BILL BERKOWITZ FOR BUZZFLASH AT TRUTHOUT
Just before Election Day in November 1982, according to most polls, Tom Bradley, the first African American mayor of Los Angeles, appeared poised to become governor of California. Despite leading in the polls, Bradley lost the election to Republican George Deukmejian. Instead of becoming the first African American governor of California, Bradley became the namesake of something called The Bradley Effect.
The Bradley Effect -- also known as The Wilder Effect -- proposed that voters that said they would vote for the African American candidate were either too embarrassed, or ashamed for fear of being labeled racist, to admit to pollsters that they wouldn’t vote for a Black man as Governor.
According to Ballotpedia, “A related concept is social desirability bias, which describes the tendency of individuals to ‘report inaccurately on sensitive topics in order to present themselves in the best possible light.’ According to New York University professor Patrick Egan, ‘Anyone who studies survey research will tell you one of the biggest problems we encounter is this notion of social desirability bias.’ Some researchers and pollsters theorize that a number of white voters may give inaccurate polling responses for fear that, by stating their true preference, they will open themselves to criticism of racial motivation.”
While most of the above appear to apply particularly to elections where African Americans are facing off again white candidates, this year’s presidential election may contain some of those same dynamics.

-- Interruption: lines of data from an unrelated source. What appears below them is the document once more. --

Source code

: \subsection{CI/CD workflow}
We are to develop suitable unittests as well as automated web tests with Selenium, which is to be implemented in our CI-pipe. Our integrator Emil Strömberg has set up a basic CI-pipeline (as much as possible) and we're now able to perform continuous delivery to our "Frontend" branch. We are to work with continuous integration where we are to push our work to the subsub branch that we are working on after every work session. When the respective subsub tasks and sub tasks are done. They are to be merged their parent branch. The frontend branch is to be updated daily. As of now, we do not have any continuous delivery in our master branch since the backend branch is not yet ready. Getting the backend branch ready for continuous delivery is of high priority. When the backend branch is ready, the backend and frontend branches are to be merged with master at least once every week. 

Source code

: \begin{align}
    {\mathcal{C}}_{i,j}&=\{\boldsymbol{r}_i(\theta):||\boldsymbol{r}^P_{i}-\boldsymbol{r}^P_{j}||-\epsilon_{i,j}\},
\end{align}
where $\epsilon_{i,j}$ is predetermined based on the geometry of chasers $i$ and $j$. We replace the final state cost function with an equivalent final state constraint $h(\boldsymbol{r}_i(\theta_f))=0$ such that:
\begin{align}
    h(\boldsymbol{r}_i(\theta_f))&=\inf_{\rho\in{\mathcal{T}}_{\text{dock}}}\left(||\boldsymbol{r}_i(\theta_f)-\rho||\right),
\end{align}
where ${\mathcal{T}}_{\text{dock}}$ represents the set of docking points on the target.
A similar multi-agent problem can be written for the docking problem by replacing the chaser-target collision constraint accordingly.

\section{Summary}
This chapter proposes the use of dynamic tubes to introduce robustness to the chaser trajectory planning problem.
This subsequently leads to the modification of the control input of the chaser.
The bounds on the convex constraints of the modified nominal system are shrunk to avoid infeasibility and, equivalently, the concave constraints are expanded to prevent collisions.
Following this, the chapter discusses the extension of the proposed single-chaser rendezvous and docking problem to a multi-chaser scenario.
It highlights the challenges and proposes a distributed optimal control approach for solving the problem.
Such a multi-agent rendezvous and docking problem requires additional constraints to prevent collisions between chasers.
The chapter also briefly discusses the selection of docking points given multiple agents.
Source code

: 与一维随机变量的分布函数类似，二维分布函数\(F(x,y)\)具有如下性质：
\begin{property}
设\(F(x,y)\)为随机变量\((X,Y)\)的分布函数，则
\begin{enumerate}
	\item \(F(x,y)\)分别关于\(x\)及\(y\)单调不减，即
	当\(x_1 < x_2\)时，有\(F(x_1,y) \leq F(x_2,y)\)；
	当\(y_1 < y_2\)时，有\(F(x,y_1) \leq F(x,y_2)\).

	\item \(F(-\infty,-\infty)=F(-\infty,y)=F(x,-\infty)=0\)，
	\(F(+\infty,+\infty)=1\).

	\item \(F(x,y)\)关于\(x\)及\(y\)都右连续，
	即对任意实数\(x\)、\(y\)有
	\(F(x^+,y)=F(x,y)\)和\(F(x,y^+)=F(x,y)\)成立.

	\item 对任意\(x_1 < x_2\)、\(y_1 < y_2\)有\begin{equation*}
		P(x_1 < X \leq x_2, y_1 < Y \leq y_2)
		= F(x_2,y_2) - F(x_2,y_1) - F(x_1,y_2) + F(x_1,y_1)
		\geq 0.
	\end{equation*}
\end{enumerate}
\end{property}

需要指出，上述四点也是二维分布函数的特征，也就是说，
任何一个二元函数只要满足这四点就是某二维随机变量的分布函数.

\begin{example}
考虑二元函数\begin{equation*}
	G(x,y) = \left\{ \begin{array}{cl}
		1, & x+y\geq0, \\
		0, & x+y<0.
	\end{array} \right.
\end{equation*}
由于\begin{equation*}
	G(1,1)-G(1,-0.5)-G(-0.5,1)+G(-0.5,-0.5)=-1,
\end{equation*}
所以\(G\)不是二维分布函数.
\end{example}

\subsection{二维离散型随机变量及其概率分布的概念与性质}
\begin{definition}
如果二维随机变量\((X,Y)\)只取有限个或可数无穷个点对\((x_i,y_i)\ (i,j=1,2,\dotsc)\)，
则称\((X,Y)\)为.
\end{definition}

Some pundits are claiming that a Bradley Effect-like situation might be in play with voters who support Donald Trump, but are un-willing to admit it to pollsters.
Ever since the Bradley-Wilson contest, the notion of a Bradley Effect has been raised fairly frequently. In this presidential race, it may be worth posing two countervailing questions: Are independent voters – not the hardcore who support Trump regardless of what he says or does – reluctant to admit they are going to vote for him, yet when they arrive at the polling places they will vote for him?
Or, might it be possible some voters that have declared support for Trump will, in the sanctity of the voting booth, vote for Hillary Clinton, thereby reflecting an inversion of The Bradley Effect?
In late August, Emerson College Professor Gregory Payne told Breitbart News that he sees the same Bradley Effect taking place amongst Trump voters. In 1982, Payne said: “People, when you’d ask them if they were going to vote, oftentimes they would say they were going to vote for Bradley or a Black candidate so they felt socially acceptable. Then when they went behind the curtain, they decided that they didn’t really want to vote for Bradley.”
“I think with Trump, what you have is you have the opposite,” Payne, who wrote speeches for Bradley and also wrote Tom Bradley: The Impossible Dream, said. “Many people are saying to maybe their friends while they’re having a sip of Chardonnay in Washington or Boston, ‘Oh, I would never vote for him, he’s so – not politically correct,’ or whatever, but then they’re going to go and vote for him. Because he’s saying things that they would like to say, but they’re not politically courageous enough to say it and I think that’s the real question in this election.”
“Trump is kind of a combination of the gun referendum, because he’s an emotional energy source for people who want to make sure that they’re voicing their concerns about all these issues – immigration, et cetera – but then I think there’s this other piece. They don’t find it to be correct or acceptable to a lot of their friends, but when push comes to shove, they’re going to vote for him.”
In May, The New York Times’ Thomas B. Edsall interviewed Kyle A. Dropp, the executive director of polling for Morning Consult: “Trump’s advantage in online polls compared with live telephone polling is eight or nine percentage points among likely voters. This difference, Dropp notes, is driven largely by more educated voters — those who would be most concerned with “social desirability.” These findings suggest that Trump will head into the general election with support from voters who are reluctant to admit their preferences to a live person in a phone survey, but who may well be inclined to cast a ballot for Trump on Election Day.”
Some of this might explain why after the first debate, Trump’s online unscientific poll numbers as to who won the debate far outpace his numbers done by accredited polling companies.
Trump campaign manager Kellyanne Conway has called Team Trump’s efforts the "Undercover Trump Voter" project. "Donald Trump performs consistently better in online polling where a human being is not talking to another human being about what he or she may do in the election. It's because it's become socially desirable, if you're a college educated person in the United States of America, to say that you're against Donald Trump."
“They’ll go ahead and vote for that candidate in the privacy of a [voting] booth,” says Dartmouth College political science professor Joe Bafumi. “But they won’t admit to voting for that candidate to somebody who’s calling them for a poll.”